Ruling affirms trust-based ownership structures and limits local sponsors’ dividend claims
A UAE court has ruled that a nominal local sponsor listed as a shareholder on corporate records cannot claim dividends or ownership rights in a company when a valid trust agreement establishes a different beneficial owner.
The case involved a dispute between a leading transport and logistics company and its local sponsor over dividend entitlements.
At the centre of the dispute was whether the local sponsor, whose name appeared on the company’s trade licence and incorporation documents, could assert ownership and profit rights despite a duly executed internal trust agreement confirming that the shares were held in trust for the foreign investor.
In its judgment, the court dismissed the sponsor’s claim, ruling that the mere appearance of a name on company records does not grant beneficial ownership unless specifically provided under the governing agreement.
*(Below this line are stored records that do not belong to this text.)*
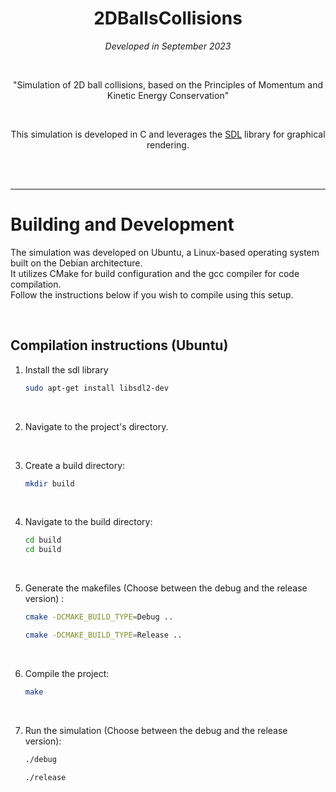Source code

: <div align="center">

# 2DBallsCollisions

*Developed in September 2023*

<br>

"Simulation of 2D ball collisions, based on the Principles of Momentum and Kinetic Energy Conservation"

<br>

This simulation is developed in C and leverages the [SDL](https://www.libsdl.org/) library for graphical rendering.

<br>
<br>

</div>

---

# Building and Development
The simulation was developed on Ubuntu, a Linux-based operating system built on the Debian architecture.   
It utilizes CMake for build configuration and the gcc compiler for code compilation.   
Follow the instructions below if you wish to compile using this setup. 

<br>

## Compilation instructions (Ubuntu)

1. Install the sdl library
    ```bash
    sudo apt-get install libsdl2-dev
    ```

<br>

2. Navigate to the project's directory.
    
<br>

3. Create a build directory: 
    ```bash
    mkdir build
    ```
    
<br>

4. Navigate to the build directory: 
    ```bash
    cd build 
    cd build 
    ```
    
<br>

5. Generate the makefiles (Choose between the debug and the release version) :
    ```bash
    cmake -DCMAKE_BUILD_TYPE=Debug ..
    ```
    ```bash
    cmake -DCMAKE_BUILD_TYPE=Release ..
    ```
    
<br>

6. Compile the project:
    ```bash
    make
    ```
    
<br>

7. Run the simulation (Choose between the debug and the release version):
    ```bash
    ./debug
    ```
    ```bash
    ./release
    ```

<br>
<br>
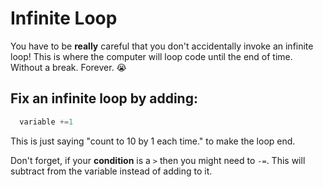 # Infinite Loop

You have to be **really** careful that you don't accidentally invoke an infinite loop! This is where the computer will loop code until the end of time. Without a break. Forever. 😭

## Fix an infinite loop by adding: 

```python
  variable +=1
  ```

This is just saying "count to 10 by 1 each time." to make the loop end.

Don't forget, if your **condition** is a `>` then you might need to `-=`. This will subtract from the variable instead of adding to it.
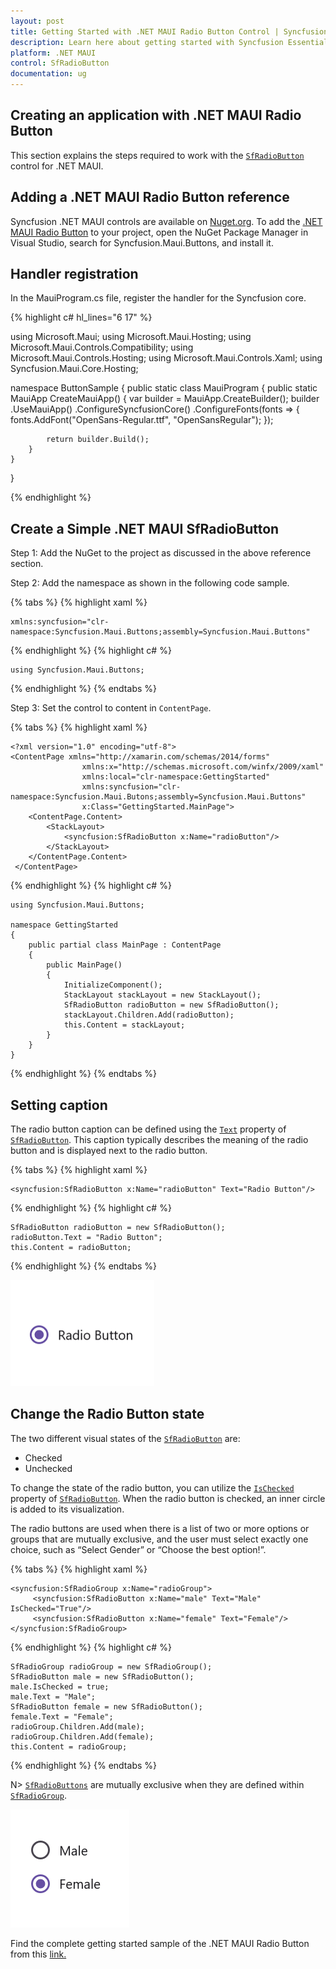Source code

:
 ```yaml
---
layout: post
title: Getting Started with .NET MAUI Radio Button Control | Syncfusion
description: Learn here about getting started with Syncfusion Essential Studio .NET MAUI Radio Button control, its elements and more.
platform: .NET MAUI
control: SfRadioButton
documentation: ug
---
```


## Creating an application with .NET MAUI Radio Button

This section explains the steps required to work with the [`SfRadioButton`](https://help.syncfusion.com/cr/maui/Syncfusion.Maui.Buttons.SfRadioButton.html) control for .NET MAUI.

## Adding a .NET MAUI Radio Button reference

Syncfusion .NET MAUI controls are available on [Nuget.org](https://www.nuget.org/). To add the [.NET MAUI Radio Button](https://www.syncfusion.com/maui-controls/maui-radio-button) to your project, open the NuGet Package Manager in Visual Studio, search for Syncfusion.Maui.Buttons, and install it.

## Handler registration 

In the MauiProgram.cs file, register the handler for the Syncfusion core.

{% highlight c# hl_lines="6 17" %}

using Microsoft.Maui;
using Microsoft.Maui.Hosting;
using Microsoft.Maui.Controls.Compatibility;
using Microsoft.Maui.Controls.Hosting;
using Microsoft.Maui.Controls.Xaml;
using Syncfusion.Maui.Core.Hosting;

namespace ButtonSample
{
    public static class MauiProgram
    {
        public static MauiApp CreateMauiApp()
        {
            var builder = MauiApp.CreateBuilder();
            builder
            .UseMauiApp<App>()
            .ConfigureSyncfusionCore()
            .ConfigureFonts(fonts =>
            {
                fonts.AddFont("OpenSans-Regular.ttf", "OpenSansRegular");
            });

            return builder.Build();
        }      
    }
}   

{% endhighlight %}

## Create a Simple .NET MAUI SfRadioButton

Step 1: Add the NuGet to the project as discussed in the above reference section. 

Step 2: Add the namespace as shown in the following code sample.

{% tabs %}
{% highlight xaml %}

    xmlns:syncfusion="clr-namespace:Syncfusion.Maui.Buttons;assembly=Syncfusion.Maui.Buttons"

{% endhighlight %}
{% highlight c# %}

    using Syncfusion.Maui.Buttons;

{% endhighlight %}
{% endtabs %}

Step 3: Set the control to content in `ContentPage`.

{% tabs %}
{% highlight xaml %}

    <?xml version="1.0" encoding="utf-8">
    <ContentPage xmlns="http://xamarin.com/schemas/2014/forms"
                    xmlns:x="http://schemas.microsoft.com/winfx/2009/xaml"
                    xmlns:local="clr-namespace:GettingStarted"
	                xmlns:syncfusion="clr-namespace:Syncfusion.Maui.Butons;assembly=Syncfusion.Maui.Buttons" 
	                x:Class="GettingStarted.MainPage">
        <ContentPage.Content>
            <StackLayout>
                <syncfusion:SfRadioButton x:Name="radioButton"/>        
            </StackLayout>
        </ContentPage.Content>
     </ContentPage>

{% endhighlight %}
{% highlight c# %}

    using Syncfusion.Maui.Buttons;

    namespace GettingStarted
    {
        public partial class MainPage : ContentPage
        {
            public MainPage()
            {
                InitializeComponent();
                StackLayout stackLayout = new StackLayout();
                SfRadioButton radioButton = new SfRadioButton();
                stackLayout.Children.Add(radioButton);
                this.Content = stackLayout;
            }
        }
    }

{% endhighlight %}
{% endtabs %}

## Setting caption

The radio button caption can be defined using the [`Text`](https://help.syncfusion.com/cr/maui/Syncfusion.Maui.Buttons.ToggleButton.html#Syncfusion_Maui_Buttons_ToggleButton_Text) property of [`SfRadioButton`](https://help.syncfusion.com/cr/maui/Syncfusion.Maui.Buttons.SfRadioButton.html). This caption typically describes the meaning of the radio button and is displayed next to the radio button.
 
{% tabs %}
{% highlight xaml %}

    <syncfusion:SfRadioButton x:Name="radioButton" Text="Radio Button"/>

{% endhighlight %}
{% highlight c# %}

    SfRadioButton radioButton = new SfRadioButton();
    radioButton.Text = "Radio Button";
    this.Content = radioButton;

{% endhighlight %}
{% endtabs %}

![.NET MAUI Radio Button](Images/Getting-Started/radiobutton.png)

## Change the Radio Button state

The two different visual states of the [`SfRadioButton`](https://help.syncfusion.com/cr/maui/Syncfusion.Maui.Buttons.SfRadioButton.html) are:

* Checked
* Unchecked

To change the state of the radio button, you can utilize the [`IsChecked`](https://help.syncfusion.com/cr/maui/Syncfusion.Maui.Buttons.SfRadioButton.html#Syncfusion_Maui_Buttons_SfRadioButton_IsChecked) property of [`SfRadioButton`](https://help.syncfusion.com/cr/maui/Syncfusion.Maui.Buttons.SfRadioButton.html). When the radio button is checked, an inner circle is added to its visualization.

The radio buttons are used when there is a list of two or more options or groups that are mutually exclusive, and the user must select exactly one choice, such as “Select Gender” or “Choose the best option!”.

{% tabs %}
{% highlight xaml %}

    <syncfusion:SfRadioGroup x:Name="radioGroup">
         <syncfusion:SfRadioButton x:Name="male" Text="Male" IsChecked="True"/>
         <syncfusion:SfRadioButton x:Name="female" Text="Female"/>
    </syncfusion:SfRadioGroup>

{% endhighlight %}
{% highlight c# %}

    SfRadioGroup radioGroup = new SfRadioGroup();
    SfRadioButton male = new SfRadioButton();
    male.IsChecked = true;
    male.Text = "Male";
    SfRadioButton female = new SfRadioButton();
    female.Text = "Female";
    radioGroup.Children.Add(male);
    radioGroup.Children.Add(female);
    this.Content = radioGroup;

{% endhighlight %}
{% endtabs %}

N> [`SfRadioButtons`](https://help.syncfusion.com/cr/maui/Syncfusion.Maui.Buttons.SfRadioButton.html) are mutually exclusive when they are defined within [`SfRadioGroup`](https://help.syncfusion.com/cr/maui/Syncfusion.Maui.Buttons.SfRadioGroup.html).

![.NET MAUI Radio Button](Images/Getting-Started/statechange.png)

Find the complete getting started sample of the .NET MAUI Radio Button from this [link.](https://github.com/SyncfusionExamples/maui-radiobutton-samples)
The decision reaffirmed that trust-based shareholding arrangements accurately reflect the parties’ intentions and protect the rights of the true investor.
In the case spearheaded by UAE-based legal consultancy Kaden Boriss, the firm submitted a robust body of evidence, comprising the trust agreement, shareholding documentation, and financial statements, clearly demonstrating that the local sponsor’s role was strictly nominal.
Legal experts view the ruling as a key affirmation of the enforceability of trust-based shareholding structures in the UAE, reinforcing the importance of clear documentation in sponsor arrangements.
Kaden Boriss said the outcome underscores its commitment to safeguarding clients’ ownership and financial interests through strategic legal representation and adherence to established commercial principles.